Here’s the whole script:

from fnmatch import fnmatch
import os
import sys

if len(sys.argv) < 2:
  print "Please supply a path argument; this is the folder path to your music folder"
  exit(1)

path = sys.argv[1]

total_mp3s = 0
total_folders = 0
total_weird_folders = 0

for (sub_path, folders, files) in os.walk(path):
  mp3files = [x for x in files if fnmatch(x, "*.mp3")]

  total_mp3s += len(mp3files)
  total_folders += 1

  if len(folders) > 0 and len(mp3files) > 0:
    print sub_path
    total_weird_folders += 1

fraction_weird_folders = 0
if total_folders > 0:
  fraction_weird_folders = total_weird_folders / float(total_folders)

print "Total number of mp3s: %s" % total_mp3s
print "Number of folders with mp3s and subfolders: %s" % total_weird_folders
print "Total number of folders: %s" % total_folders
print "Fraction of folders with mp3s and subfolders: %f" % fraction_weird_folders

Let’s go through this line by line:

from fnmatch import fnmatch
import os
import sys

Here, we’re asking python to import a bunch of extra tools for us to use. ‘os’ is operating system. This gives us powers to do operating system type stuff, like listing folders, moving files, stuff like that. ‘sys’ is system. This gives us the power to read things from the command line. ‘fnmatch’ is file name match. It will let us do filename wildcards, in this case ‘*.mp3’.

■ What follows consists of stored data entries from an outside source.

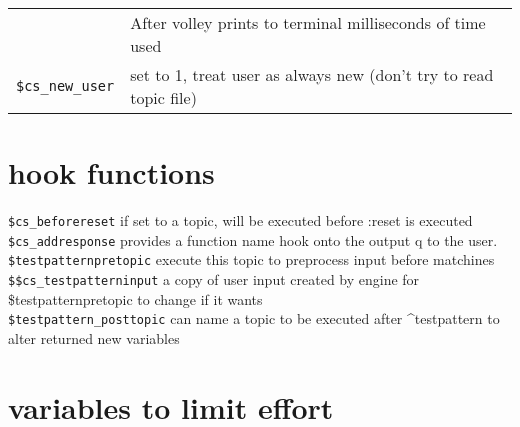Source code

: \documentclass[]{article}
\begin{document}
\begin{longtable}[]{@{}ll@{}}
\begin{minipage}[t]{0.26\columnwidth}
\end{minipage} & \begin{minipage}[t]{0.10\columnwidth}\raggedright\strut
After volley prints to terminal milliseconds of time used\strut
\end{minipage}\tabularnewline
\begin{minipage}[t]{0.26\columnwidth}\raggedright\strut
\texttt{\$cs\_new\_user}\strut
\end{minipage} & \begin{minipage}[t]{0.10\columnwidth}\raggedright\strut
set to 1, treat user as always new (don't try to read topic file)\strut
\end{minipage}\tabularnewline
\bottomrule
\end{longtable}

\section{hook functions}\label{hook-functions}

\texttt{\$cs\_beforereset} \textbar{} if set to a topic, will be
executed before :reset is executed \textbar{}\\
\texttt{\$cs\_addresponse} \textbar{} provides a function name hook onto
the output q to the user. \textbar{}\\
\texttt{\$testpatternpretopic} \textbar{} execute this topic to
preprocess input before matchines \textbar{}\\
\texttt{\$\$cs\_testpatterninput} \textbar{} a copy of user input
created by engine for \$testpatternpretopic to change if it wants
\textbar{}\\
\texttt{\$testpattern\_posttopic} \textbar{} can name a topic to be
executed after \^{}testpattern to alter returned new variables
\textbar{}

\section{variables to limit effort}\label{variables-to-limit-effort}
\end{document}
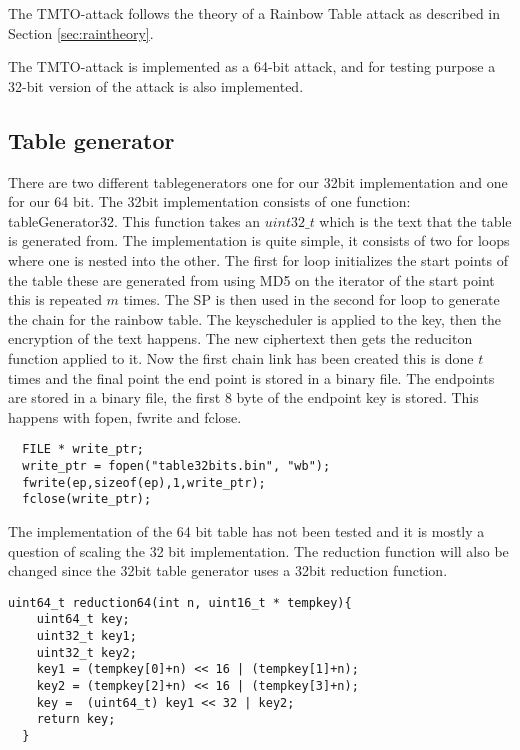 The TMTO-attack follows the theory of a Rainbow Table attack as
described in Section \ref{sec:raintheory}.

The TMTO-attack is implemented as a 64-bit attack, and for testing
purpose a 32-bit version of the attack is also implemented.

\subsection{Table generator}

There are two different tablegenerators one for our 32bit implementation and one for our 64 bit.
The 32bit implementation consists of one function: tableGenerator32. This function takes an $uint32\_t$ which is the text that the table is generated from. The implementation is quite simple, it consists of two for loops where one is nested into the other. The first for loop initializes the start points of the table these are generated from using MD5 on the iterator of the start point this is repeated $m$ times.
The SP is then used in the second for loop to generate the chain for the rainbow table.
The keyscheduler is applied to the key, then the encryption of the text happens. The new ciphertext then gets the reduciton function applied to it. Now the first chain link has been created this is done $t$ times and the final point the end point is stored in a binary file.
The endpoints are stored in a binary file, the first 8 byte of the endpoint key is stored. This happens with fopen, fwrite and fclose.
\lstset{language=C}
\begin{lstlisting}
  FILE * write_ptr;
  write_ptr = fopen("table32bits.bin", "wb");
  fwrite(ep,sizeof(ep),1,write_ptr);
  fclose(write_ptr);
\end{lstlisting}
The implementation of the 64 bit table has not been tested and it is mostly a question of scaling the 32 bit implementation. The reduction function will also be changed since the 32bit table generator uses a 32bit reduction function.
\begin{lstlisting}
uint64_t reduction64(int n, uint16_t * tempkey){
    uint64_t key;
    uint32_t key1;
    uint32_t key2;
    key1 = (tempkey[0]+n) << 16 | (tempkey[1]+n);
    key2 = (tempkey[2]+n) << 16 | (tempkey[3]+n);
    key =  (uint64_t) key1 << 32 | key2;
    return key;
  }
\end{lstlisting}


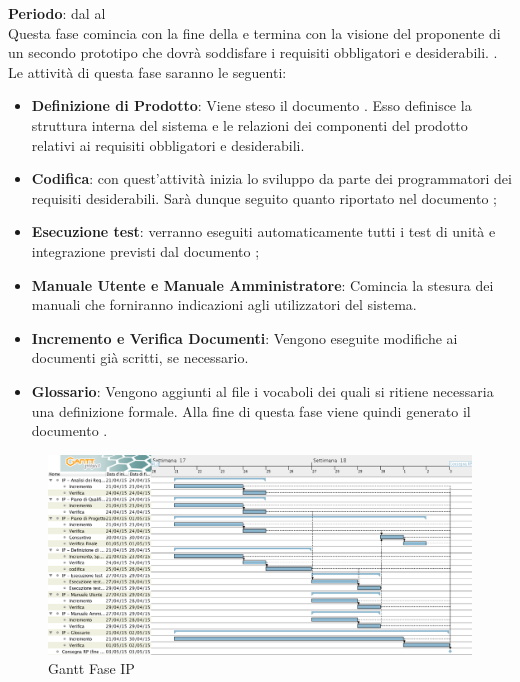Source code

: 	\textbf{Periodo}: dal  al  \\Questa fase comincia con la fine della  e termina con la visione del proponente di un secondo prototipo che dovrà soddisfare i requisiti obbligatori e desiderabili. .\\Le attività di questa fase saranno le seguenti:
	\begin{itemize}
		\item\textbf{Definizione di Prodotto}: Viene steso il documento . Esso definisce la struttura interna del sistema e le relazioni dei componenti del prodotto relativi ai requisiti obbligatori e desiderabili.
		\item \textbf{Codifica}: con quest'attività inizia lo sviluppo da parte dei programmatori dei requisiti desiderabili. Sarà dunque seguito quanto riportato nel documento ;
		\item \textbf{Esecuzione test}: verranno eseguiti automaticamente tutti i test di unità e integrazione previsti dal documento ;
		\item\textbf{Manuale Utente e Manuale Amministratore}: Comincia la stesura dei manuali che forniranno indicazioni agli utilizzatori del sistema.
		\item\textbf{Incremento e Verifica Documenti}: Vengono eseguite modifiche ai documenti già scritti, se necessario.
		\item\textbf{Glossario}: Vengono aggiunti al file  i vocaboli dei quali si ritiene necessaria una definizione formale. Alla fine di questa fase viene quindi generato il documento .
	\end{itemize}
	\begin{figure}[H]\centering
		\includegraphics[width=\textwidth]{PianoDiProgetto/Pics/FaseIP.png}
	\caption{Gantt Fase IP}
\end{figure}
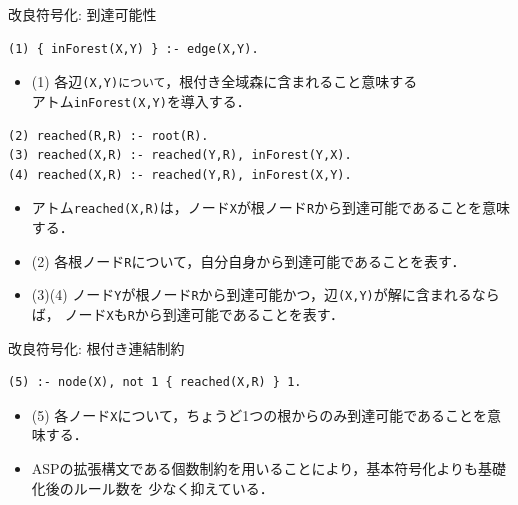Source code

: \documentclass[dvipdfmx,11pt]{beamer}
\newcommand{\code}[1]{\lstinline[basicstyle=\ttfamily]{#1}}
\begin{document}
\begin{frame}[fragile]{改良符号化: 到達可能性}
\begin{exampleblock}{}\small
\begin{lstlisting}
(1) { inForest(X,Y) } :- edge(X,Y).
\end{lstlisting}
\end{exampleblock}
\begin{itemize}
 \item (1) 各辺\code{(X,Y)について}，根付き全域森に含まれること意味する \\
	  アトム\code{inForest(X,Y)}を導入する．
\end{itemize}
\begin{exampleblock}{}\small
\begin{lstlisting}
(2) reached(R,R) :- root(R).
(3) reached(X,R) :- reached(Y,R), inForest(Y,X).
(4) reached(X,R) :- reached(Y,R), inForest(X,Y).
\end{lstlisting}
\end{exampleblock}
\vfill
\begin{itemize}
\item アトム\code{reached(X,R)}は，ノード\code{X}が根ノード\code{R}から到達可能であることを意味する．
\item (2) 各根ノード\code{R}について，自分自身から到達可能であることを表す．
\item (3)(4) ノード\code{Y}が根ノード\code{R}から到達可能かつ，辺\code{(X,Y)}が解に含まれるならば，
	  ノード\code{X}も\code{R}から到達可能であることを表す．
\end{itemize}
\end{frame}
\begin{frame}[fragile]{改良符号化: 根付き連結制約}
\begin{exampleblock}{}\small
\begin{lstlisting}
(5) :- node(X), not 1 { reached(X,R) } 1.
\end{lstlisting}
\end{exampleblock}
\vfill
\begin{itemize}
\item (5) 各ノード\code{X}について，ちょうど1つの根からのみ到達可能であることを意味する．
\item ASPの拡張構文である個数制約を用いることにより，基本符号化よりも基礎化後のルール数を
	  少なく抑えている．
\end{itemize}
\end{frame}
\end{document}
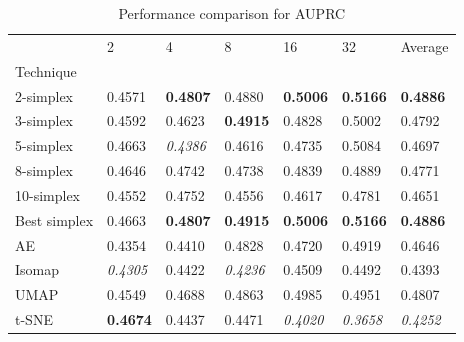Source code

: \begin{table}
\caption{Performance comparison for AUPRC}
\label{tab:results_auprc}
\begin{center}
\begin{tabular}{lllllll}
\toprule
 & 2 & 4 & 8 & 16 & 32 & Average \\
Technique &  &  &  &  &  &  \\
\midrule
2-simplex & 0.4571 & \textbf{0.4807} & 0.4880 & \textbf{0.5006} & \textbf{0.5166} & \textbf{0.4886} \\
3-simplex & 0.4592 & 0.4623 & \textbf{0.4915} & 0.4828 & 0.5002 & 0.4792 \\
5-simplex & 0.4663 & \textit{0.4386} & 0.4616 & 0.4735 & 0.5084 & 0.4697 \\
8-simplex & 0.4646 & 0.4742 & 0.4738 & 0.4839 & 0.4889 & 0.4771 \\
10-simplex & 0.4552 & 0.4752 & 0.4556 & 0.4617 & 0.4781 & 0.4651 \\
Best simplex & 0.4663 & \textbf{0.4807} & \textbf{0.4915} & \textbf{0.5006} & \textbf{0.5166} & \textbf{0.4886} \\
AE & 0.4354 & 0.4410 & 0.4828 & 0.4720 & 0.4919 & 0.4646 \\
Isomap & \textit{0.4305} & 0.4422 & \textit{0.4236} & 0.4509 & 0.4492 & 0.4393 \\
UMAP & 0.4549 & 0.4688 & 0.4863 & 0.4985 & 0.4951 & 0.4807 \\
t-SNE & \textbf{0.4674} & 0.4437 & 0.4471 & \textit{0.4020} & \textit{0.3658} & \textit{0.4252} \\
\bottomrule
\end{tabular}
\end{center}
\end{table}


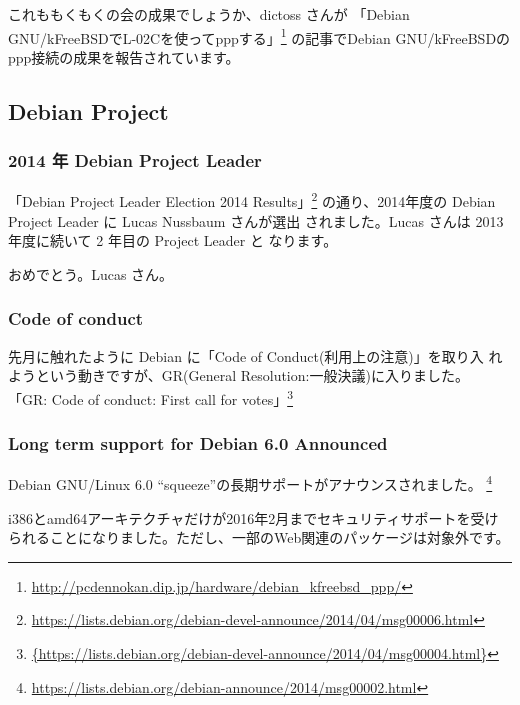 \documentclass[mingoth,a4paper]{jsarticle}
\begin{document}
これももくもくの会の成果でしょうか、dictoss さんが
「Debian GNU/kFreeBSDでL-02Cを使ってpppする」\footnote{\url{http://pcdennokan.dip.jp/hardware/debian_kfreebsd_ppp/}}
の記事でDebian GNU/kFreeBSDのppp接続の成果を報告されています。

\subsection{Debian Project}

\subsubsection{2014 年 Debian Project Leader}
「Debian Project Leader Election 2014 Results」\footnote{\url{https://lists.debian.org/debian-devel-announce/2014/04/msg00006.html}}
の通り、2014年度の Debian Project Leader に Lucas Nussbaum さんが選出
されました。Lucas さんは 2013 年度に続いて 2 年目の Project Leader と
なります。

おめでとう。Lucas さん。

\subsubsection{Code of conduct}
先月に触れたように Debian に「Code of Conduct(利用上の注意)」を取り入
れようという動きですが、GR(General Resolution:一般決議)に入りました。
「GR: Code of conduct: First call for votes」\footnote{\url{{https://lists.debian.org/debian-devel-announce/2014/04/msg00004.html}}}

\subsubsection{Long term support for Debian 6.0 Announced}

Debian GNU/Linux 6.0 ``squeeze''の長期サポートがアナウンスされました。
\footnote{\url{https://lists.debian.org/debian-announce/2014/msg00002.html}}

i386とamd64アーキテクチャだけが2016年2月までセキュリティサポートを受け
られることになりました。ただし、一部のWeb関連のパッケージは対象外です。

\end{document}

We’re going to run this script from the command prompt. What is the command prompt? It’s the old-style part of your computer where you can enter commands by keyboard and stuff happens. How to use it for: Mac Windows

So, at a command prompt, we’re going to type something like

python countMp3s.py /Users/mcarlin/Music

to run our program. The first part tells the computer to run python. The next two parts are called arguments; they’re extra pieces of information for python to use. The first argument is the name of our script, countMp3s.py. With this, we’re telling python to run our script. The second argument is going to tell our program where to find music.

if len(sys.argv) < 2:
  print "Please supply a path argument; this is the folder path to your music folder"
  exit(1)

This code checks to see whether the script has been given two arguments. If it hasn’t, the script asks the user to try again, and quits.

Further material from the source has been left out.